Apresentação no Vaticano

Coletiva de imprensa: relatos traduzem vida de santidade de João Paulo I

O postulador da causa de beatificação, a sobrinha do Papa, a religiosa que conviveu com ele nos últimos dias e o padre que rezou a Luciani pedindo a cura da miraculada deram entrevista coletiva hoje no Vaticano

Catarina Jatobá
Da Redação, com Boletim da Santa Sé

Papa João Paulo I, conhecido como o “Papa Sorriso” / Foto: Arquivo

Na manhã desta sexta-feira, 2, na sala de imprensa da Santa Sé, uma coletiva de Imprensa apresentou a beatificação do Papa João Paulo I, que será neste domingo, 4 de setembro, na Praça de São Pedro.

Estavam presentes na coletiva o postulador da causa de beatificação, Cardeal Beniamino Stella; a vice-postuladora da causa e vice-presidente da Fundação Vaticana João Paulo I, Dra. Stefania Falasca; um representante da diocese italiana de Belluno-Feltre – onde foi aberto o processo de beatificação, Dom Davide Fiocco; a sobrinha do Papa e membro da Fundação Joao Paulo I, Lina Petri; Ir. Margherita Marin, religiosa das Irmãs de Maria Bambina, e o padre Juan José Dabusti, da arquidiocese de Buenos Aires.

Confira, a seguir, um resumo dos discursos feitos na coletiva de imprensa.

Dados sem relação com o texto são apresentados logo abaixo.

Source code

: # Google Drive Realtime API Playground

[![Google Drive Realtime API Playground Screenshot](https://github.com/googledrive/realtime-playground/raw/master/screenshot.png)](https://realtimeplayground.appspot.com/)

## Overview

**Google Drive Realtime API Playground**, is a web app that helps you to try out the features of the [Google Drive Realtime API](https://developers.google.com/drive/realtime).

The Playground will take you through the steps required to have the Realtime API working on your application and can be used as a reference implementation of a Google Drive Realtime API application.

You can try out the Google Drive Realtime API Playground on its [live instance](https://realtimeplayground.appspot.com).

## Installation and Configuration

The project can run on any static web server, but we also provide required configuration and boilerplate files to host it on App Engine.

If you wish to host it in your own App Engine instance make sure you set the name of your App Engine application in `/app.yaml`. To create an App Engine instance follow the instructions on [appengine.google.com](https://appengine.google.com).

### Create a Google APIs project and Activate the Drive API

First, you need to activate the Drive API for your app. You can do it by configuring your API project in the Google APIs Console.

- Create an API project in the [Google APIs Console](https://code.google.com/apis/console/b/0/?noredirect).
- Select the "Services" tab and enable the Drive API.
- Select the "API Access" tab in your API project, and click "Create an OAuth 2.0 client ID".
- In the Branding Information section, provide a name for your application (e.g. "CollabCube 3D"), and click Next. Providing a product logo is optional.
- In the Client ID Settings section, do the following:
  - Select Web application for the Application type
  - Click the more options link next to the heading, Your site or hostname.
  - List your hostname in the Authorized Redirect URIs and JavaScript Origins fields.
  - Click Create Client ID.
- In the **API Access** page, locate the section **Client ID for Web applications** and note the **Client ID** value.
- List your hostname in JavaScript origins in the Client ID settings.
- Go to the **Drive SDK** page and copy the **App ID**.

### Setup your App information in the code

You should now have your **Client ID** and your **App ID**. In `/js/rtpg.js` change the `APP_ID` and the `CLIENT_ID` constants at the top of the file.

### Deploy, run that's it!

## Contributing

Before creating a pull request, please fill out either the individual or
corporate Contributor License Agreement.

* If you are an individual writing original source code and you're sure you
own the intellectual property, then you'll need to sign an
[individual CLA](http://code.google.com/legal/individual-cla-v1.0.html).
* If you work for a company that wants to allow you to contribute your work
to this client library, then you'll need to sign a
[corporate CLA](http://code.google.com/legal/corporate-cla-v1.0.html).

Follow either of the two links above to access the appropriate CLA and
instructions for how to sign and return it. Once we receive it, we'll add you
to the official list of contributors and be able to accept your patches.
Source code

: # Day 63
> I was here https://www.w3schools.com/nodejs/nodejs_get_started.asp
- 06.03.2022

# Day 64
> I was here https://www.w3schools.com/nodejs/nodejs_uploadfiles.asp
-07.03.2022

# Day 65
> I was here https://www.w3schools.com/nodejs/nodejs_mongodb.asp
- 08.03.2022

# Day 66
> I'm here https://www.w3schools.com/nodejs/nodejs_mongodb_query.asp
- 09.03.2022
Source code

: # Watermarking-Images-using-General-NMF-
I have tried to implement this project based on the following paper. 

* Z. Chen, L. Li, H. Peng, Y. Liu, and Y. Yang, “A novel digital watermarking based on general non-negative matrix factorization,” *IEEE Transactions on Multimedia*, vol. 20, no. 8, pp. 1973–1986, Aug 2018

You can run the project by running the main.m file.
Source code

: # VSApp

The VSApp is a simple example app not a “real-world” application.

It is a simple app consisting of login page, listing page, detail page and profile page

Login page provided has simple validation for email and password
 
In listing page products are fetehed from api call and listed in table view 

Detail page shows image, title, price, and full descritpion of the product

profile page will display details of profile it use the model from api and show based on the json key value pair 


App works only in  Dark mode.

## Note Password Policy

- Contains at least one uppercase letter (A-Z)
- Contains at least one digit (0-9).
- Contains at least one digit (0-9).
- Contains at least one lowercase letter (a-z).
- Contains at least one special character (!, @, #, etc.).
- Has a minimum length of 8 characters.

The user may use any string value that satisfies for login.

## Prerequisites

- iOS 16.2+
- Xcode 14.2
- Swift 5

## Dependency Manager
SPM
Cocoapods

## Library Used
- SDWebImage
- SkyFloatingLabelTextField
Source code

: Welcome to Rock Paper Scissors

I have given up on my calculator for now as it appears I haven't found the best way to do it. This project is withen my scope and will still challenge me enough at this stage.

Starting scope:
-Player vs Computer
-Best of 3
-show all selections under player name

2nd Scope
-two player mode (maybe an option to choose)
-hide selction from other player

Histórico da causa de beatificação

O Cardeal Stella iniciou seu discurso fazendo memória da história da causa de beatificação e canonização de João Paulo I. O cardeal recordou que, em pouco mais de um mês de pontificado, João Paulo I havia conquistado o coração de fiéis e não fiéis de todo o mundo e que sua fama de santidade, já presente na vida, começou a se espalhar. Logo após sua morte, muitos católicos já começaram a rezar para ele. O então bispo de Belluno-Feltre, diocese nativa de Albino Luciani, recebeu muitos pedidos para apresentar a Causa.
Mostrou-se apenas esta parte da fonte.